> TASK BRIEF
The entries that follow should be written out exactly.

:::

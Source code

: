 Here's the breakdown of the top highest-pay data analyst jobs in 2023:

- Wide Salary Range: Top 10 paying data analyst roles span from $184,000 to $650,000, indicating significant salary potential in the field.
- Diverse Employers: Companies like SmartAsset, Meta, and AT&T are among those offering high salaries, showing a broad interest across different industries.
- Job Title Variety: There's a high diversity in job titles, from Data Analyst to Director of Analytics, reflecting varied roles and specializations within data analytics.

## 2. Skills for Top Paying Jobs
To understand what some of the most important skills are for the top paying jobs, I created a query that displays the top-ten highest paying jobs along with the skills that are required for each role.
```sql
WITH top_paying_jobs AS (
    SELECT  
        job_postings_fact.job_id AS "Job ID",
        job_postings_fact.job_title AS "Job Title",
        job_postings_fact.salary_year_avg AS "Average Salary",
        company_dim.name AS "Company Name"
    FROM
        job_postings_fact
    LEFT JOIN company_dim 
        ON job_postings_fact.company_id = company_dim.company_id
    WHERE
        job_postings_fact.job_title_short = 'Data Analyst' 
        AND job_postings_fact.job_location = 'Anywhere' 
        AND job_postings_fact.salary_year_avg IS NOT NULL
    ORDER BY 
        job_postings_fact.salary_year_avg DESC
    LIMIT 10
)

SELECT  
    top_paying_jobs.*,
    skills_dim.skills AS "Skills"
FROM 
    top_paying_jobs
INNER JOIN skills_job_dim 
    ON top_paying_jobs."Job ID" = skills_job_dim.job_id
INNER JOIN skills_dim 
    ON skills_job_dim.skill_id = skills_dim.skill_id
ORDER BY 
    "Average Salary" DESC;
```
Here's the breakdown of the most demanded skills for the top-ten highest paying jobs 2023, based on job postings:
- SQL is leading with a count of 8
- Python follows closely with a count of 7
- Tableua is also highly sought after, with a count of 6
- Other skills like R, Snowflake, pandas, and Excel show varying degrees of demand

:::

> ANSWER SPACE
Source code

: Here's the breakdown of the top highest-pay data analyst jobs in 2023:

- Wide Salary Range: Top 10 paying data analyst roles span from $184,000 to $650,000, indicating significant salary potential in the field.
- Diverse Employers: Companies like SmartAsset, Meta, and AT&T are among those offering high salaries, showing a broad interest across different industries.
- Job Title Variety: There's a high diversity in job titles, from Data Analyst to Director of Analytics, reflecting varied roles and specializations within data analytics.

## 2. Skills for Top Paying Jobs
To understand what some of the most important skills are for the top paying jobs, I created a query that displays the top-ten highest paying jobs along with the skills that are required for each role.
```sql
WITH top_paying_jobs AS (
    SELECT  
        job_postings_fact.job_id AS "Job ID",
        job_postings_fact.job_title AS "Job Title",
        job_postings_fact.salary_year_avg AS "Average Salary",
        company_dim.name AS "Company Name"
    FROM
        job_postings_fact
    LEFT JOIN company_dim 
        ON job_postings_fact.company_id = company_dim.company_id
    WHERE
        job_postings_fact.job_title_short = 'Data Analyst' 
        AND job_postings_fact.job_location = 'Anywhere' 
        AND job_postings_fact.salary_year_avg IS NOT NULL
    ORDER BY 
        job_postings_fact.salary_year_avg DESC
    LIMIT 10
)

SELECT  
    top_paying_jobs.*,
    skills_dim.skills AS "Skills"
FROM 
    top_paying_jobs
INNER JOIN skills_job_dim 
    ON top_paying_jobs."Job ID" = skills_job_dim.job_id
INNER JOIN skills_dim 
    ON skills_job_dim.skill_id = skills_dim.skill_id
ORDER BY 
    "Average Salary" DESC;
```
Here's the breakdown of the most demanded skills for the top-ten highest paying jobs 2023, based on job postings:
- SQL is leading with a count of 8
- Python follows closely with a count of 7
- Tableua is also highly sought after, with a count of 6
- Other skills like R, Snowflake, pandas, and Excel show varying degrees of demand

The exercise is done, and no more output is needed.